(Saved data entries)
----

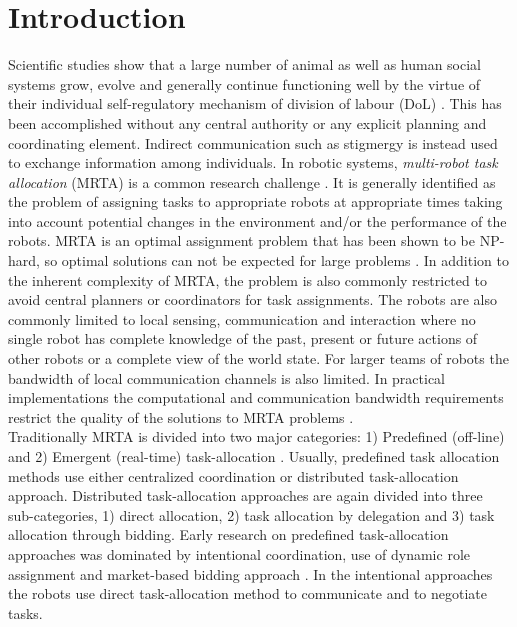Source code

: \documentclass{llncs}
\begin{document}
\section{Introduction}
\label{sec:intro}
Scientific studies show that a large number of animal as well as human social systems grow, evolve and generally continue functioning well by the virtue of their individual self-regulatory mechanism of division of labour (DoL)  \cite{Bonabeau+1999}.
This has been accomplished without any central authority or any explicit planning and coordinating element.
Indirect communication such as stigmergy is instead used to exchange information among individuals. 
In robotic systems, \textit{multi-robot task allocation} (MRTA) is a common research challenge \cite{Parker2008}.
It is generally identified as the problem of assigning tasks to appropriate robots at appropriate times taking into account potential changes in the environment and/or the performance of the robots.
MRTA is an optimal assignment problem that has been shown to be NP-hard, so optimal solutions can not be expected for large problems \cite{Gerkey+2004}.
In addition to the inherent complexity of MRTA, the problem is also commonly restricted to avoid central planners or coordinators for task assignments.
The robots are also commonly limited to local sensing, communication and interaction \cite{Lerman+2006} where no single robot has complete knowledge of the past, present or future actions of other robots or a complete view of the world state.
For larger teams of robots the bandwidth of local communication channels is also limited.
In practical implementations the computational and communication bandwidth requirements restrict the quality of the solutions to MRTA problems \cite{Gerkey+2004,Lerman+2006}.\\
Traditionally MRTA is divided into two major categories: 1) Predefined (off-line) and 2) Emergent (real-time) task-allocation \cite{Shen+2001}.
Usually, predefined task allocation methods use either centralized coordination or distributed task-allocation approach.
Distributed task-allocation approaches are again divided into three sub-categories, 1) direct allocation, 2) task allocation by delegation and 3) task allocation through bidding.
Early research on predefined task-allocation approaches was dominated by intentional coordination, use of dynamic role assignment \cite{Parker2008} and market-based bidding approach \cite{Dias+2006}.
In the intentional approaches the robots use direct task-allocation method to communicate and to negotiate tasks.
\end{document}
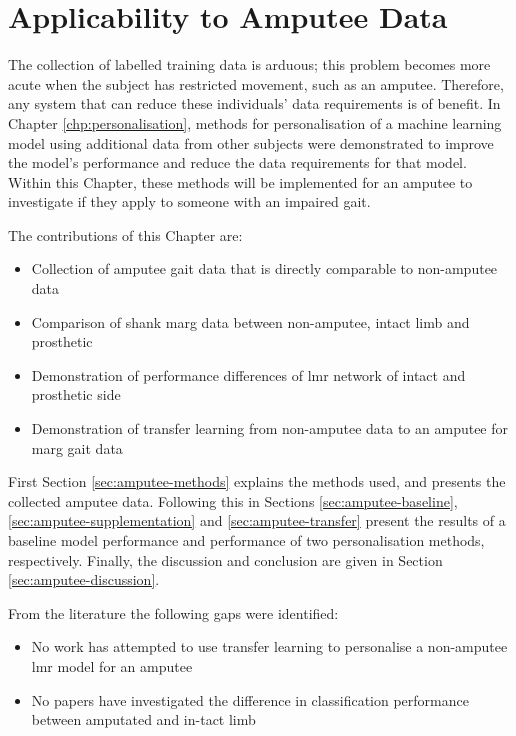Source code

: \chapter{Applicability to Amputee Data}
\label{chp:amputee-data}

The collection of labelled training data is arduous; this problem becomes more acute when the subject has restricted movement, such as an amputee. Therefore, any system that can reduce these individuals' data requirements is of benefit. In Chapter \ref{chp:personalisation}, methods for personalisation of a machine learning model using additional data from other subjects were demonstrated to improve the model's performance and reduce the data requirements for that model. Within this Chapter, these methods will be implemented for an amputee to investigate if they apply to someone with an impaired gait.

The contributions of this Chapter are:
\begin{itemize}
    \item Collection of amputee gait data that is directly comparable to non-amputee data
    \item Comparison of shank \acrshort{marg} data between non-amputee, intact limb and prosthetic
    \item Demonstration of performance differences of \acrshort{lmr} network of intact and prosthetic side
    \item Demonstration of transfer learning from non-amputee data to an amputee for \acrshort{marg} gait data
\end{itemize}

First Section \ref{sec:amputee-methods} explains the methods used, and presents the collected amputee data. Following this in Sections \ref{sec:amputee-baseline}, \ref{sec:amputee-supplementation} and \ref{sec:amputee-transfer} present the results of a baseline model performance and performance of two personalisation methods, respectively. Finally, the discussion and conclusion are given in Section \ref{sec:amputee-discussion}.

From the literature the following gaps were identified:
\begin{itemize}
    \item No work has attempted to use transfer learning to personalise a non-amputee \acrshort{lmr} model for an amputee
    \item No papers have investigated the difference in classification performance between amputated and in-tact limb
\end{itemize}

----

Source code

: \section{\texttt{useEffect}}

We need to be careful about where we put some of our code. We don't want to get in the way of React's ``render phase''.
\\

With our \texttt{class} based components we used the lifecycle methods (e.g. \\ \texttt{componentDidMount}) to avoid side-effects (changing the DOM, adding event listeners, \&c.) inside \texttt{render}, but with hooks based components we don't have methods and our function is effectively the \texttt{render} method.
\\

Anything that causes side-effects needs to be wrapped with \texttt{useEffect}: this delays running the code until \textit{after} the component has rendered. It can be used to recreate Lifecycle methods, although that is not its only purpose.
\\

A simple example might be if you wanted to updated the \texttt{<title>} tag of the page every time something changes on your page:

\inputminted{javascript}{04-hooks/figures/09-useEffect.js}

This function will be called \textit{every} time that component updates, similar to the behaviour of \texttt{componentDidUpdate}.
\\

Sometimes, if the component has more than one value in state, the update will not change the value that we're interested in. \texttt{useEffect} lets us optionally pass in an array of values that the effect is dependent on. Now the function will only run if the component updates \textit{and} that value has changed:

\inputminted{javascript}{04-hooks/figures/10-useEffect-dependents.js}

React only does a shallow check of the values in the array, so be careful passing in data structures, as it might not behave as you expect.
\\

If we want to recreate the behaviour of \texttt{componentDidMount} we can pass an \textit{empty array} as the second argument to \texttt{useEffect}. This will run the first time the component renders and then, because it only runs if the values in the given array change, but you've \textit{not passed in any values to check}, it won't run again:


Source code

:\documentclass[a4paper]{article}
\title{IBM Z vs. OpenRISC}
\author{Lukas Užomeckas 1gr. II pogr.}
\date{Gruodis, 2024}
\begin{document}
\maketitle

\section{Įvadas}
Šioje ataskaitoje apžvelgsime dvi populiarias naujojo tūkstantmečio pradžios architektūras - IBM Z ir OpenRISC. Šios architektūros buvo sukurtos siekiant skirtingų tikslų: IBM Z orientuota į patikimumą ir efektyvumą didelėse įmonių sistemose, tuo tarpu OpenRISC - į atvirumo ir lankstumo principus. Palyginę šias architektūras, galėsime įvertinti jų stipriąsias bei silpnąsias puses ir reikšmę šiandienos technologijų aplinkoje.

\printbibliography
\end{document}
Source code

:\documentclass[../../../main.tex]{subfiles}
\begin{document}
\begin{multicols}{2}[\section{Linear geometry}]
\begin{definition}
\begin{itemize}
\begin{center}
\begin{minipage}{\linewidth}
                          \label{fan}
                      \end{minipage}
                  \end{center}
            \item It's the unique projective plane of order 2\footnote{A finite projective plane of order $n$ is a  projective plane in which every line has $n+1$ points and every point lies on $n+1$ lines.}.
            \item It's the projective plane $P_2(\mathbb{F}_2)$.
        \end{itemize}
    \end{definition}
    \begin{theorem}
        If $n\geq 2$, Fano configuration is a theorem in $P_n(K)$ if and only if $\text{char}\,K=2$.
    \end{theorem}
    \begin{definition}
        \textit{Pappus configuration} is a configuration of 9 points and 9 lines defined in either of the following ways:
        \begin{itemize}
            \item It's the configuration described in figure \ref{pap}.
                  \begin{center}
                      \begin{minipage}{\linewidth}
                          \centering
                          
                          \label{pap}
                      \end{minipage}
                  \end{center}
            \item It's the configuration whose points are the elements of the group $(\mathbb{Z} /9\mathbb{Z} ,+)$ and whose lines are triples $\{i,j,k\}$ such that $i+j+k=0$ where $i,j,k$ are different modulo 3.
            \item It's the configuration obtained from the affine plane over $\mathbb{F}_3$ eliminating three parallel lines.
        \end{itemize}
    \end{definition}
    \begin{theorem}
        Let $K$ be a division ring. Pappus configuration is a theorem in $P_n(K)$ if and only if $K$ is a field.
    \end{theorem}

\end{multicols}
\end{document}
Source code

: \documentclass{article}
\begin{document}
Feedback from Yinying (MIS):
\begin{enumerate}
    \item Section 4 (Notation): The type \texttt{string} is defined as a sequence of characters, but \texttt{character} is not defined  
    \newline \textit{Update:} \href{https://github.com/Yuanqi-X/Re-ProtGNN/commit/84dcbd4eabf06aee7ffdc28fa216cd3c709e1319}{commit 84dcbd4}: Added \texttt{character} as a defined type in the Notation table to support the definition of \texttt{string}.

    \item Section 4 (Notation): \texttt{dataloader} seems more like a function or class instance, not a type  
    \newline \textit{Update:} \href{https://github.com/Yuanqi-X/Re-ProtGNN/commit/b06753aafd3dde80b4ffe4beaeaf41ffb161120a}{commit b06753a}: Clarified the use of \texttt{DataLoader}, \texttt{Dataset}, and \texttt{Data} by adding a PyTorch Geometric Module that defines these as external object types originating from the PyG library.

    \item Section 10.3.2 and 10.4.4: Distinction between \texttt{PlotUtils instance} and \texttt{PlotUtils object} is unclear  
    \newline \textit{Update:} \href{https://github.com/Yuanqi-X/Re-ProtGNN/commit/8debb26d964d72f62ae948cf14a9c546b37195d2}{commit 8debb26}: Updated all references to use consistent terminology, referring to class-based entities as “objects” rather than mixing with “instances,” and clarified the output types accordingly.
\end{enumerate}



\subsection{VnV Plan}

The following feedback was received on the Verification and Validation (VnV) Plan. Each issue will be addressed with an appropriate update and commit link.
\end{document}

----

Report every line of the data above that contains the string "might" by copying it in full.

SOLUTION:
A simple example might be if you wanted to updated the \texttt{<title>} tag of the page every time something changes on your page:
React only does a shallow check of the values in the array, so be careful passing in data structures, as it might not behave as you expect.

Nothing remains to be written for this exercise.